You are viewing a plain text version of this content. The canonical link for it is here.
Posted to dev@calcite.apache.org by Junwei Li <ju...@gmail.com> on 2017/09/01 04:13:18 UTC

Two newbie questions regarding Calcite Cassandra Adapter

1. I happen to notice that the value in limit could change the query plan.
For example, if I do explain plan for "select \"tweet_id\" from
\"userline\" limit 1", the plan is:
PLAN=EnumerableCalc(expr#0..2=[{inputs}], tweet_id=[$t2])
  EnumerableLimit(fetch=[1])
    CassandraToEnumerableConverter
      CassandraTableScan(table=[[twissandra, userline]])

But if limit value no smaller than 8, such as for "select \"tweet_id\" from
\"userline\" limit 8", the plan is:
PLAN=CassandraToEnumerableConverter
  CassandraLimit(fetch=[8])
    CassandraProject(tweet_id=[$2])
      CassandraTableScan(table=[[twissandra, userline]])

Since computeSelfCost() depends on the row count, I guess that is why the
query plans are different. But I want to make sure the query plan stay the
same as the second one even the limit value is smaller than 8. How should I
tweak the computeSelfCost()?



2. If I do a inner join query that spans across cassandra and another
database, such as mongodb, an example for illustration purpose:
                "with\n" +
                "tweet as (\n" +
                "    select \"tweet_id\" as id from
\"twissandra\".\"userline\" where "\"username\"='!PUBLIC!' order by
\"time\")\n," +
                "metrics as (\n" +
                "    select \"id\" as id, \"metricName\", \"value\"\n" +
                "    from \"mongodb\".METRIC\n" +
                "    where \"metricName\" = 'cpu.usage.average'\n" +
                ")\n" +
                "select tweet.id, metrics.\"value\" from tweet\n" +
                "inner join metrics using(id)\n" +
                "where metrics.\"value\" > 70"
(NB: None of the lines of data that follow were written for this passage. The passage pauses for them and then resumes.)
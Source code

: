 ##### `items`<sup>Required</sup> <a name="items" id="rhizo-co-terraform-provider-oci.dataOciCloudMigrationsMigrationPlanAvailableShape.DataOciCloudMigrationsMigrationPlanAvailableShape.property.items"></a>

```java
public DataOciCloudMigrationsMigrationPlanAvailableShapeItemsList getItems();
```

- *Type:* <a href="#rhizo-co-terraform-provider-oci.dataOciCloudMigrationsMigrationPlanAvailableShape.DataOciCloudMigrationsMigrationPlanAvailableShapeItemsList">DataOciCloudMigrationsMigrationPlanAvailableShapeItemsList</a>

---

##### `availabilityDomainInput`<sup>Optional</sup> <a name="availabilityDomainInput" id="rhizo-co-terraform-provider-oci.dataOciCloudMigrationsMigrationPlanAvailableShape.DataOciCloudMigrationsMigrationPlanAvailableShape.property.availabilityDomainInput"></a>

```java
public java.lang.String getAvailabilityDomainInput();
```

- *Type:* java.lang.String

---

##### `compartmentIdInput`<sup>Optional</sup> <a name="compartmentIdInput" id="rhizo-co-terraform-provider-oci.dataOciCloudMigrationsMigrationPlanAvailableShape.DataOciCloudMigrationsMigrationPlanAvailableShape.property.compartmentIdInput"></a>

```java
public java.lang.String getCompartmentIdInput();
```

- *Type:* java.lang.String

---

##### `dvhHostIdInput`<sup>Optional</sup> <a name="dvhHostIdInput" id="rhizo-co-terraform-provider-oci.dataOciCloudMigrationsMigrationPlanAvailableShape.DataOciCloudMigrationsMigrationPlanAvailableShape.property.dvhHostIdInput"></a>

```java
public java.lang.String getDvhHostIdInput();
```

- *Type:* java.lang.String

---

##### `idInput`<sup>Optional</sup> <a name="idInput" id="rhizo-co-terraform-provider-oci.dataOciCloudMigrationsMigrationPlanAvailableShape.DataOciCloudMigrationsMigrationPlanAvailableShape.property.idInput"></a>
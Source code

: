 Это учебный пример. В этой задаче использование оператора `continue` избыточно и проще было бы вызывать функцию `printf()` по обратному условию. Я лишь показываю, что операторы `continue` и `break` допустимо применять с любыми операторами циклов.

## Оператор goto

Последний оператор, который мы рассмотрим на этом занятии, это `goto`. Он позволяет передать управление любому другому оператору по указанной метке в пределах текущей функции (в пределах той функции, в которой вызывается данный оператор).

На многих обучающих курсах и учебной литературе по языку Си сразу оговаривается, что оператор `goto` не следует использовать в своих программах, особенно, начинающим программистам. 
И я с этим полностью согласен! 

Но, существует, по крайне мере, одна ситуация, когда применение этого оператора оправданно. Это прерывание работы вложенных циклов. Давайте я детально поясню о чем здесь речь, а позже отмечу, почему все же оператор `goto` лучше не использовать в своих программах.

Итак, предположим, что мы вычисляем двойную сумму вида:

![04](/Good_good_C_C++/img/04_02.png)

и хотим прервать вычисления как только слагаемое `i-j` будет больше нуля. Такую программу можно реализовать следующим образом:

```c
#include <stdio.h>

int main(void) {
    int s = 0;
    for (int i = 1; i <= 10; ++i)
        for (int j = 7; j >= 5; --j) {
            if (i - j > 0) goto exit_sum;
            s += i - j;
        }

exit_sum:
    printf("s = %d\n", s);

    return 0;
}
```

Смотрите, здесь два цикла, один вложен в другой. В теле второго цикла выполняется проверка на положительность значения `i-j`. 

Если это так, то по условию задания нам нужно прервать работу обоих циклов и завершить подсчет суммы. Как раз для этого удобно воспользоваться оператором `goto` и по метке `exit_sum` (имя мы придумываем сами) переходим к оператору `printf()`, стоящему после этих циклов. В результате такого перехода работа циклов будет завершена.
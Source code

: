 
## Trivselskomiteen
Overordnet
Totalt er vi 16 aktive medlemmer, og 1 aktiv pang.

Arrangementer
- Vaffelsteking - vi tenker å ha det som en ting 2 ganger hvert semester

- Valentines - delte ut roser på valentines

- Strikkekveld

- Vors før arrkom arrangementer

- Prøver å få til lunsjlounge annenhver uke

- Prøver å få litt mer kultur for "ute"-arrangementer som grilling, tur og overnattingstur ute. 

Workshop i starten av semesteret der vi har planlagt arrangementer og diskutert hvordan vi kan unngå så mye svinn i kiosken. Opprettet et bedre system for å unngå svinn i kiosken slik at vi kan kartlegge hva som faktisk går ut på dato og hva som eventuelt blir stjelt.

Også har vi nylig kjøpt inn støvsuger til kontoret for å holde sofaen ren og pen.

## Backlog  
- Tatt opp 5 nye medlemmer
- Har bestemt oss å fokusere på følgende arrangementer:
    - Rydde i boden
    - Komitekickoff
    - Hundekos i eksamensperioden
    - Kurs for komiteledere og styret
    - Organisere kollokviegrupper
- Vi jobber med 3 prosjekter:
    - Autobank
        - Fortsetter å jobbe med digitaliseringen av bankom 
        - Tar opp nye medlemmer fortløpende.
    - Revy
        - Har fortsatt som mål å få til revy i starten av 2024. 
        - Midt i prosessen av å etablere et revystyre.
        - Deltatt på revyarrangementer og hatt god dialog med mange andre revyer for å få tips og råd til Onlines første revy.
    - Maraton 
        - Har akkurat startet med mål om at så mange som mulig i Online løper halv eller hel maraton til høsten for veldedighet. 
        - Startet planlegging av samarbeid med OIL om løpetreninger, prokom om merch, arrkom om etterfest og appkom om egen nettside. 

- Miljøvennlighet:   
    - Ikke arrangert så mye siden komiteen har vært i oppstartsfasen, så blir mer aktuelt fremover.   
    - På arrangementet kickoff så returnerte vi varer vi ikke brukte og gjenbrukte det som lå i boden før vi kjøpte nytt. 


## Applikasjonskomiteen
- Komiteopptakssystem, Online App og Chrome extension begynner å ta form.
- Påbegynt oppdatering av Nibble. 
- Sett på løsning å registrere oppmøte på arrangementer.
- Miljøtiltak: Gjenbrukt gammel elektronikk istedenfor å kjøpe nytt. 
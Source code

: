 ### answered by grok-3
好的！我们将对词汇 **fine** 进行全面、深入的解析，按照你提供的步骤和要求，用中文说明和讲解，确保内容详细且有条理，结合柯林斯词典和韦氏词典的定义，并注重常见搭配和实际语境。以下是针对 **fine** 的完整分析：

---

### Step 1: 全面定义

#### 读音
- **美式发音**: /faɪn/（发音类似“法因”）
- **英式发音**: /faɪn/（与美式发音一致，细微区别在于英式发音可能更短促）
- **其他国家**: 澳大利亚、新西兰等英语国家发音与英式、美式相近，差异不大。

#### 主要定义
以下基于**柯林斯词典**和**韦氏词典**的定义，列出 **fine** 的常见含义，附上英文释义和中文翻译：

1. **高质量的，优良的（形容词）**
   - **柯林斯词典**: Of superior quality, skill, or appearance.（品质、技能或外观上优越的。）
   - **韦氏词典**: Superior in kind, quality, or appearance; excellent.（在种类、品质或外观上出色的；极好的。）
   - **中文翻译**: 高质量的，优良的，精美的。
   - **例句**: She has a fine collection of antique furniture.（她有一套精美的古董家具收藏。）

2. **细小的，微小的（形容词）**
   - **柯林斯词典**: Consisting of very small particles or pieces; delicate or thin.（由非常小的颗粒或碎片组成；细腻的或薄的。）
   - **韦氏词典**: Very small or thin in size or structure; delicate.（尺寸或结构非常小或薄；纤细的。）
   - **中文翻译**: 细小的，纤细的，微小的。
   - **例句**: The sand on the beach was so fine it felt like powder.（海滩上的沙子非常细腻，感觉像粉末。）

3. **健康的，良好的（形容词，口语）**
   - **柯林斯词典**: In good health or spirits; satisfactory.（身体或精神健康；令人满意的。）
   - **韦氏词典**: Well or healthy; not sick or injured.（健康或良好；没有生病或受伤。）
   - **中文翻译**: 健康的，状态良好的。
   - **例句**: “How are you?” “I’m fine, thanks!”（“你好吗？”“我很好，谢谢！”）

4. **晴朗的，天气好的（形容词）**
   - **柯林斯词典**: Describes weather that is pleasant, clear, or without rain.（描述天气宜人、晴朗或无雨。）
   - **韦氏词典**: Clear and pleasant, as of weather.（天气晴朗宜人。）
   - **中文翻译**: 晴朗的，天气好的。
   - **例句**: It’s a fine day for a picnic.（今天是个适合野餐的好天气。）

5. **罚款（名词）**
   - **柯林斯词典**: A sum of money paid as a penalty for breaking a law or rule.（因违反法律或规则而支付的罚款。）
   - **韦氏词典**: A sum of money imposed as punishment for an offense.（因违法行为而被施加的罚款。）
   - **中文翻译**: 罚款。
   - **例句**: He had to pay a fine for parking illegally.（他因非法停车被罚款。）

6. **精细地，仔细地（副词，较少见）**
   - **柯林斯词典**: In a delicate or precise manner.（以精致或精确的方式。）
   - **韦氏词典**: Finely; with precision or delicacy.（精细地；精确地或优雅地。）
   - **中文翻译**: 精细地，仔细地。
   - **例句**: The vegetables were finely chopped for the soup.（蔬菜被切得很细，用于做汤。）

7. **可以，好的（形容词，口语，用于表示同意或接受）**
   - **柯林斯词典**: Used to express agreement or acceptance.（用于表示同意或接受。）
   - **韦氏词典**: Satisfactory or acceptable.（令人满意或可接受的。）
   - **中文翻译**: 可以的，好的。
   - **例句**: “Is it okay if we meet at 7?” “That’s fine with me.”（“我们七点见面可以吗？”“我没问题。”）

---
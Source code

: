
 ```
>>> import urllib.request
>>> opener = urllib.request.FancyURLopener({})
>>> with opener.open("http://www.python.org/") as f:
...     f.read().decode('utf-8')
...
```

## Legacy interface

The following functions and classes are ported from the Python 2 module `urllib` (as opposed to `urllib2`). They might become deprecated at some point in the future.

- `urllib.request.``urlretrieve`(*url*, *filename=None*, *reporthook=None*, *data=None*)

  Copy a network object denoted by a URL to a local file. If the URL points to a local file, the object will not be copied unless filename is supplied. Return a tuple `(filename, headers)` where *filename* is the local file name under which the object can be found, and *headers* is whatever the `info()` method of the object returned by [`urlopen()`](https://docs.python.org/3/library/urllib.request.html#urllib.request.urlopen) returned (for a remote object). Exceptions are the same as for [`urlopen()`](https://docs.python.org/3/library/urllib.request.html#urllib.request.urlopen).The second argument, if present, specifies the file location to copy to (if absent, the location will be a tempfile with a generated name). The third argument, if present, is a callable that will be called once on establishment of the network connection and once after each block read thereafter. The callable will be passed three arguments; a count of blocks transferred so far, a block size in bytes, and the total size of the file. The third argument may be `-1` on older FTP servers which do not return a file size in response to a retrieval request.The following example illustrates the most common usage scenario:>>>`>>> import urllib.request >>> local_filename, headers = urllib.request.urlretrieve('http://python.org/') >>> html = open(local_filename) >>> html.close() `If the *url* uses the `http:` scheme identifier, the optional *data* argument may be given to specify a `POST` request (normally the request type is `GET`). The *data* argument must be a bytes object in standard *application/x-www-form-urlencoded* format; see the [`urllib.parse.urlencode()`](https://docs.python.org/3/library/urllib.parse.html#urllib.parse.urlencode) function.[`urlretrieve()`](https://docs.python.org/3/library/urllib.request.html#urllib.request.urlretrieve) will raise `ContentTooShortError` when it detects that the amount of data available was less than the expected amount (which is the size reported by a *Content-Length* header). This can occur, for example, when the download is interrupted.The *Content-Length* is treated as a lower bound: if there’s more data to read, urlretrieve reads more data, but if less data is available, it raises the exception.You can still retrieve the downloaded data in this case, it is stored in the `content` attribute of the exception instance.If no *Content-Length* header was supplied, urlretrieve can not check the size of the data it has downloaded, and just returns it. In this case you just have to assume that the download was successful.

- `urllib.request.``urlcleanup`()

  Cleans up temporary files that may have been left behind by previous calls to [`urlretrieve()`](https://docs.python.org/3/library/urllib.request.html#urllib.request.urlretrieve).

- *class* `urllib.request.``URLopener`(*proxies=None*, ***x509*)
According to CassandraProjectRule, super(LogicalProject.class,
"CassandraProjectRule"), seems like as long as there is a
LogicalProject.class, this CassandraProjectRule  will get triggered. Does
this mean LogicalProject that belongs to mongodb will also get matched with
CassandraProjectRule? But when I do explain plan, the generated plan does
separate the projections correctly to Cassandra and mongodb. How can
Calcite tell which projection belong to which schema? Thanks.


Sincerely,
Junwei Li

Re: Two newbie questions regarding Calcite Cassandra Adapter

Posted by Michael Mior <mm...@uwaterloo.ca>.
I wasn't actually using the JDBC adapter as a reference when implementing
the Cassandra adapter. It should be possible to have both CassandraLimit
and CassandraSort in the same plan. That said, the adapter is still pretty
immature and it's been mostly just me working on it to have it do what
suits my needs. Improvements are definitely welcome.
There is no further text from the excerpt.